Task inputs section start

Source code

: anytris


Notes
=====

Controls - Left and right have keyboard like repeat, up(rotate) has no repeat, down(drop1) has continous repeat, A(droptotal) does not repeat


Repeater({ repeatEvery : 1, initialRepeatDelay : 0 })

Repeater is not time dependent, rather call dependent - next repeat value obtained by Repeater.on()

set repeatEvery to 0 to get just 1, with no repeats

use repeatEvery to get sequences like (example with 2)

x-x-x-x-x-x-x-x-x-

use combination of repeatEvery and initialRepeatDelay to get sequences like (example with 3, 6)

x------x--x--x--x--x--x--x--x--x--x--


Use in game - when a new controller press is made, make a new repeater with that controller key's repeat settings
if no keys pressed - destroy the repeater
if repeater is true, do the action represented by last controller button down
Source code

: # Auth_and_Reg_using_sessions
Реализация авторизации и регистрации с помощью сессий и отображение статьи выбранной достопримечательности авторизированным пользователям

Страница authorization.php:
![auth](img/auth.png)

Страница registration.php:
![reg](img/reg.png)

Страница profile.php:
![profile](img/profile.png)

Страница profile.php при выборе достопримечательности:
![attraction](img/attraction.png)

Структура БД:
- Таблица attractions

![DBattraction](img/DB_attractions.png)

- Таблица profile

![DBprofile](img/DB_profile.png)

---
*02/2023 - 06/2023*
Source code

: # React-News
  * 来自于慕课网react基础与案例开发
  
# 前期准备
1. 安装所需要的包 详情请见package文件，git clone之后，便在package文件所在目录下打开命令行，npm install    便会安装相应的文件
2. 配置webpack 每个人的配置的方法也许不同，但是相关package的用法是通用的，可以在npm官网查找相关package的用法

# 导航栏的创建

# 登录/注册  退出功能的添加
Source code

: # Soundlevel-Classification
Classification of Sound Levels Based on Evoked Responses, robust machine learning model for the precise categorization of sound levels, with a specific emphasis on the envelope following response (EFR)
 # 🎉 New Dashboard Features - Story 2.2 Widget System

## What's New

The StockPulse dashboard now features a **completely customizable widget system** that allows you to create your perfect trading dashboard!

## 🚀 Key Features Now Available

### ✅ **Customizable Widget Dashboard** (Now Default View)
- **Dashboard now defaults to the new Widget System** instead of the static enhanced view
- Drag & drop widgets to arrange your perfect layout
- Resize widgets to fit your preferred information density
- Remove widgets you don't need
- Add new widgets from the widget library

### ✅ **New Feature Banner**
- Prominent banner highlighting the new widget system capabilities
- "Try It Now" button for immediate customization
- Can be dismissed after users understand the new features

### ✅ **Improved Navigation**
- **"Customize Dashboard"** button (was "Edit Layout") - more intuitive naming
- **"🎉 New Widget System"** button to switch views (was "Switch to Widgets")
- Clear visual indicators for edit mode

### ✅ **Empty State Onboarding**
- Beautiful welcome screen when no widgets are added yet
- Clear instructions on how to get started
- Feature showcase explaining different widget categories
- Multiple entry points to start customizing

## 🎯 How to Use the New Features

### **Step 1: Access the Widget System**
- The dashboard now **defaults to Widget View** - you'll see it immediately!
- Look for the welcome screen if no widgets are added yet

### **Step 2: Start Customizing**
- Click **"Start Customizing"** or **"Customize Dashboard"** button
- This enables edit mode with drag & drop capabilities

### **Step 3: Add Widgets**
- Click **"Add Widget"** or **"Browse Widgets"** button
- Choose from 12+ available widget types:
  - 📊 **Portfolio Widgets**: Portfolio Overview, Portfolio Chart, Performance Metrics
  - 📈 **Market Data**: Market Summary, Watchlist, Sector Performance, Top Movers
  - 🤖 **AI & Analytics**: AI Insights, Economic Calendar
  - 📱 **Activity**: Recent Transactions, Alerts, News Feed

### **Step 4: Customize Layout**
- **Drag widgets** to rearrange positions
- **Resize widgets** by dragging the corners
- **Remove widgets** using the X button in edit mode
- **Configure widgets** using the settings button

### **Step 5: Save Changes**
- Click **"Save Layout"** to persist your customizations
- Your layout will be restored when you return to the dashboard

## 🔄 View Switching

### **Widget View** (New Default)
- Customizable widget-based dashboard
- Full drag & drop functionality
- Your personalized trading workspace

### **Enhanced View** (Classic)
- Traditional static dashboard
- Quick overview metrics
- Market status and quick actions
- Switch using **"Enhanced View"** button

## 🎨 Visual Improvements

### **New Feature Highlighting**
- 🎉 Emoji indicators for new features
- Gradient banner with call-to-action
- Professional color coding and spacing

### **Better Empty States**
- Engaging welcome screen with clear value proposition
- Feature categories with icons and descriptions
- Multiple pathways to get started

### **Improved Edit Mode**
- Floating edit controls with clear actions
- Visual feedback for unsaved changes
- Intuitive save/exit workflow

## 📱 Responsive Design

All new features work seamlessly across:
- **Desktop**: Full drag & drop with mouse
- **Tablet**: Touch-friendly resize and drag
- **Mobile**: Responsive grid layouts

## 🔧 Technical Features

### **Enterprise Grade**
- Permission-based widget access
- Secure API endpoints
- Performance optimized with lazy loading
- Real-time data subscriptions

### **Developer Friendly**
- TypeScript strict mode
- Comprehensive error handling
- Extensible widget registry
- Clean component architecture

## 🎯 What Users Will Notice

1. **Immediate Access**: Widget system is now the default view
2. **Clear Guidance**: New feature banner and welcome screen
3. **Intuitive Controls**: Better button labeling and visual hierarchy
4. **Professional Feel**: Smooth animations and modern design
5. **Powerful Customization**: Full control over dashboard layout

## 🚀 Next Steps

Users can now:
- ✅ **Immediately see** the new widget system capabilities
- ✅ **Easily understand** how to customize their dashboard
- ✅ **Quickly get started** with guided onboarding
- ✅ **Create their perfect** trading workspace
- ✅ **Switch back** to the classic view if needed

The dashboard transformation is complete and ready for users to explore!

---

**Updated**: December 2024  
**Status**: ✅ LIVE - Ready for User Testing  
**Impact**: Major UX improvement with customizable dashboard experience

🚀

Task inputs section end

* [To do] The expected result is every record above, duplicated exactly.

* [Solution to this exercise]
Source code

: anytris


Notes
=====

Controls - Left and right have keyboard like repeat, up(rotate) has no repeat, down(drop1) has continous repeat, A(droptotal) does not repeat


Repeater({ repeatEvery : 1, initialRepeatDelay : 0 })

Repeater is not time dependent, rather call dependent - next repeat value obtained by Repeater.on()

set repeatEvery to 0 to get just 1, with no repeats

use repeatEvery to get sequences like (example with 2)

x-x-x-x-x-x-x-x-x-

use combination of repeatEvery and initialRepeatDelay to get sequences like (example with 3, 6)

x------x--x--x--x--x--x--x--x--x--x--


Use in game - when a new controller press is made, make a new repeater with that controller key's repeat settings
if no keys pressed - destroy the repeater
if repeater is true, do the action represented by last controller button down
Source code

: # Auth_and_Reg_using_sessions
Реализация авторизации и регистрации с помощью сессий и отображение статьи выбранной достопримечательности авторизированным пользователям

Страница authorization.php:
![auth](img/auth.png)

Страница registration.php:
![reg](img/reg.png)

Страница profile.php:
![profile](img/profile.png)

Страница profile.php при выборе достопримечательности:
![attraction](img/attraction.png)

Структура БД:
- Таблица attractions

![DBattraction](img/DB_attractions.png)

- Таблица profile

![DBprofile](img/DB_profile.png)

---
*02/2023 - 06/2023*
Source code

: # React-News
  * 来自于慕课网react基础与案例开发
  
# 前期准备
1. 安装所需要的包 详情请见package文件，git clone之后，便在package文件所在目录下打开命令行，npm install    便会安装相应的文件
2. 配置webpack 每个人的配置的方法也许不同，但是相关package的用法是通用的，可以在npm官网查找相关package的用法

# 导航栏的创建

# 登录/注册  退出功能的添加
Source code

: # Soundlevel-Classification
Classification of Sound Levels Based on Evoked Responses, robust machine learning model for the precise categorization of sound levels, with a specific emphasis on the envelope following response (EFR)
 # 🎉 New Dashboard Features - Story 2.2 Widget System

## What's New

The StockPulse dashboard now features a **completely customizable widget system** that allows you to create your perfect trading dashboard!

## 🚀 Key Features Now Available

### ✅ **Customizable Widget Dashboard** (Now Default View)
- **Dashboard now defaults to the new Widget System** instead of the static enhanced view
- Drag & drop widgets to arrange your perfect layout
- Resize widgets to fit your preferred information density
- Remove widgets you don't need
- Add new widgets from the widget library

### ✅ **New Feature Banner**
- Prominent banner highlighting the new widget system capabilities
- "Try It Now" button for immediate customization
- Can be dismissed after users understand the new features

### ✅ **Improved Navigation**
- **"Customize Dashboard"** button (was "Edit Layout") - more intuitive naming
- **"🎉 New Widget System"** button to switch views (was "Switch to Widgets")
- Clear visual indicators for edit mode

### ✅ **Empty State Onboarding**
- Beautiful welcome screen when no widgets are added yet
- Clear instructions on how to get started
- Feature showcase explaining different widget categories
- Multiple entry points to start customizing

## 🎯 How to Use the New Features

### **Step 1: Access the Widget System**
- The dashboard now **defaults to Widget View** - you'll see it immediately!
- Look for the welcome screen if no widgets are added yet

### **Step 2: Start Customizing**
- Click **"Start Customizing"** or **"Customize Dashboard"** button
- This enables edit mode with drag & drop capabilities

### **Step 3: Add Widgets**
- Click **"Add Widget"** or **"Browse Widgets"** button
- Choose from 12+ available widget types:
  - 📊 **Portfolio Widgets**: Portfolio Overview, Portfolio Chart, Performance Metrics
  - 📈 **Market Data**: Market Summary, Watchlist, Sector Performance, Top Movers
  - 🤖 **AI & Analytics**: AI Insights, Economic Calendar
  - 📱 **Activity**: Recent Transactions, Alerts, News Feed

### **Step 4: Customize Layout**
- **Drag widgets** to rearrange positions
- **Resize widgets** by dragging the corners
- **Remove widgets** using the X button in edit mode
- **Configure widgets** using the settings button

### **Step 5: Save Changes**
- Click **"Save Layout"** to persist your customizations
- Your layout will be restored when you return to the dashboard

## 🔄 View Switching

### **Widget View** (New Default)
- Customizable widget-based dashboard
- Full drag & drop functionality
- Your personalized trading workspace

### **Enhanced View** (Classic)
- Traditional static dashboard
- Quick overview metrics
- Market status and quick actions
- Switch using **"Enhanced View"** button

## 🎨 Visual Improvements

### **New Feature Highlighting**
- 🎉 Emoji indicators for new features
- Gradient banner with call-to-action
- Professional color coding and spacing

### **Better Empty States**
- Engaging welcome screen with clear value proposition
- Feature categories with icons and descriptions
- Multiple pathways to get started

### **Improved Edit Mode**
- Floating edit controls with clear actions
- Visual feedback for unsaved changes
- Intuitive save/exit workflow

## 📱 Responsive Design

All new features work seamlessly across:
- **Desktop**: Full drag & drop with mouse
- **Tablet**: Touch-friendly resize and drag
- **Mobile**: Responsive grid layouts

## 🔧 Technical Features

### **Enterprise Grade**
- Permission-based widget access
- Secure API endpoints
- Performance optimized with lazy loading
- Real-time data subscriptions

### **Developer Friendly**
- TypeScript strict mode
- Comprehensive error handling
- Extensible widget registry
- Clean component architecture

## 🎯 What Users Will Notice

1. **Immediate Access**: Widget system is now the default view
2. **Clear Guidance**: New feature banner and welcome screen
3. **Intuitive Controls**: Better button labeling and visual hierarchy
4. **Professional Feel**: Smooth animations and modern design
5. **Powerful Customization**: Full control over dashboard layout

## 🚀 Next Steps

Users can now:
- ✅ **Immediately see** the new widget system capabilities
- ✅ **Easily understand** how to customize their dashboard
- ✅ **Quickly get started** with guided onboarding
- ✅ **Create their perfect** trading workspace
- ✅ **Switch back** to the classic view if needed

The dashboard transformation is complete and ready for users to explore!

---

**Updated**: December 2024  
**Status**: ✅ LIVE - Ready for User Testing  
**Impact**: Major UX improvement with customizable dashboard experience

🚀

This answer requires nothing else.